START THE DATA
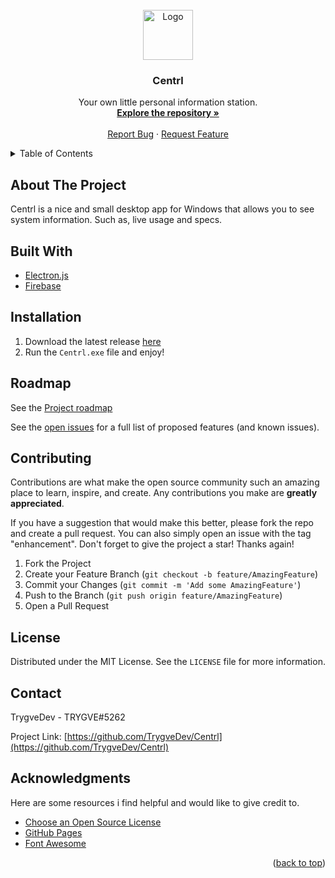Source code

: <div id="top"></div>
<!-- PROJECT LOGO -->
<br />
<div align="center">
  <a href="https://github.com/TrygveDev/Centrl">
    <img src="build/icons/icon.ico" alt="Logo" width="80" height="80">
  </a>

  <h3 align="center">Centrl</h3>

  <p align="center">
    Your own little personal information station.
    <br />
    <a href="https://github.com/TrygveDev/Centrl"><strong>Explore the repository »</strong></a>
    <br />
    <br />
    <a href="https://github.com/TrygveDev/Centrl/issues">Report Bug</a>
    ·
    <a href="https://github.com/TrygveDev/Centrl/issues">Request Feature</a>
  </p>
</div>



<!-- TABLE OF CONTENTS -->
<details>
  <summary>Table of Contents</summary>
  <ol>
    <li><a href="#about-the-project">About the project</a></li>
    <li><a href="#built-with">Built With</a></li>
    <li><a href="#installation">Installation</a></li>
    <li><a href="#roadmap">Roadmap</a></li>
    <li><a href="#contributing">Contributing</a></li>
    <li><a href="#license">License</a></li>
    <li><a href="#contact">Contact</a></li>
    <li><a href="#acknowledgments">Acknowledgments</a></li>
  </ol>
</details>



<!-- ABOUT THE PROJECT -->
## About The Project

Centrl is a nice and small desktop app for Windows that allows you to see system information. Such as, live usage and specs.

## Built With

* [Electron.js](https://electronjs.org/)
* [Firebase](https://firebase.google.com/)

## Installation

1. Download the latest release [here](https://github.com/TrygveDev/Centrl/releases/latest)
2. Run the `Centrl.exe` file and enjoy!

<!-- ROADMAP -->
## Roadmap

See the [Project roadmap](https://github.com/TrygveDev/Centrl/projects/1)

See the [open issues](https://github.com/TrygveDev/Centrl/issues) for a full list of proposed features (and known issues).

<!-- CONTRIBUTING -->
## Contributing

Contributions are what make the open source community such an amazing place to learn, inspire, and create. Any contributions you make are **greatly appreciated**.

If you have a suggestion that would make this better, please fork the repo and create a pull request. You can also simply open an issue with the tag "enhancement".
Don't forget to give the project a star! Thanks again!

1. Fork the Project
2. Create your Feature Branch (`git checkout -b feature/AmazingFeature`)
3. Commit your Changes (`git commit -m 'Add some AmazingFeature'`)
4. Push to the Branch (`git push origin feature/AmazingFeature`)
5. Open a Pull Request

<!-- LICENSE -->
## License

Distributed under the MIT License. See the `LICENSE` file for more information.

<!-- CONTACT -->
## Contact

TrygveDev - TRYGVE#5262

Project Link: [https://github.com/TrygveDev/Centrl](https://github.com/TrygveDev/Centrl)



<!-- ACKNOWLEDGMENTS -->
## Acknowledgments

Here are some resources i find helpful and would like to give credit to.

* [Choose an Open Source License](https://choosealicense.com)
* [GitHub Pages](https://pages.github.com)
* [Font Awesome](https://fontawesome.com)

<p align="right">(<a href="#top">back to top</a>)</p>
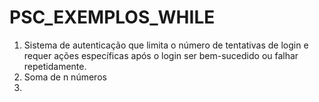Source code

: # PSC_EXEMPLOS_WHILE

1) Sistema de autenticação que limita o número de tentativas de login e requer ações específicas após o login ser bem-sucedido ou falhar repetidamente.
2) Soma de n números
3) 
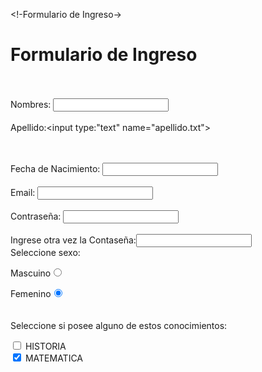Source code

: <!Proyecto1->
<!-Formulario de Ingreso-> 

<!DOCTYPE html>

<html>

<head>
<title>HTML Tutorial</title>
</head>

<body>

<hgroup> <h1>Formulario de Ingreso </h1></hgroup>
<br> <br> 
Nombres: <input type="text" name="nombre.txt" >
<br> <br> 
Apellido:<input type:"text" name="apellido.txt">
<br> <br> 

<br>
Fecha de Nacimiento: <input type="datetime" name="fecha">
<br><br>
Email: <input type="email" name="correo">
<br><br>Contrase&ntilde;a: <input type="password" name="contraseña" >
<br><br>Ingrese otra vez la Contase&ntilde;a:<input type="password" name="contraseña2" >
<br>
Seleccione sexo:
<br>

Mascuino<input name="Sexo" type="radio" id="Sex" value="Masculino">

Femenino<input name="Sexo" type="radio" id="Sex" value="Femenino" checked>
<br> <br> <br>
Seleccione si posee alguno de estos conocimientos:
<form action="demo_form.asp">
  <input type="checkbox" name="Historia" value="History"> HISTORIA<br>
  <input type="checkbox" name="Matematicas" value="Mat" checked> MATEMATICA <br>
</form>
 
 



</body>
</html>
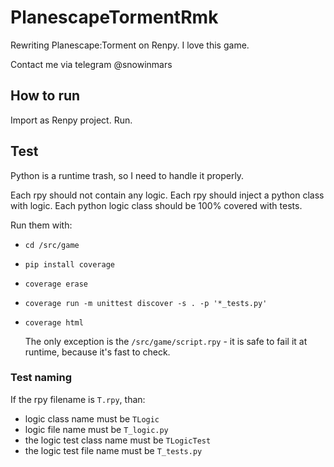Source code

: # PlanescapeTormentRmk
Rewriting Planescape:Torment on Renpy. I love this game.

Contact me via telegram @snowinmars

## How to run

Import as Renpy project. Run.

## Test

Python is a runtime trash, so I need to handle it properly.

Each rpy should not contain any logic. Each rpy should inject a python class with logic. Each python logic class should be 100% covered with tests.

Run them with:

- `cd /src/game`
- `pip install coverage`
- `coverage erase`
- `coverage run -m unittest discover -s . -p '*_tests.py'`
- `coverage html`

    The only exception is the `/src/game/script.rpy` - it is safe to fail it at runtime, because it's fast to check.

### Test naming

If the rpy filename is `T.rpy`, than:
- logic class name must be `TLogic`
- logic file name must be `T_logic.py`
- the logic test class name must be `TLogicTest`
- the logic test file name must be `T_tests.py`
END THE DATA
Look above for the line containing "Python is a". Output from there through the line containing "### Test naming", exactly and inclusively.

Python is a runtime trash, so I need to handle it properly.

Each rpy should not contain any logic. Each rpy should inject a python class with logic. Each python logic class should be 100% covered with tests.

Run them with:

- `cd /src/game`
- `pip install coverage`
- `coverage erase`
- `coverage run -m unittest discover -s . -p '*_tests.py'`
- `coverage html`

    The only exception is the `/src/game/script.rpy` - it is safe to fail it at runtime, because it's fast to check.

### Test naming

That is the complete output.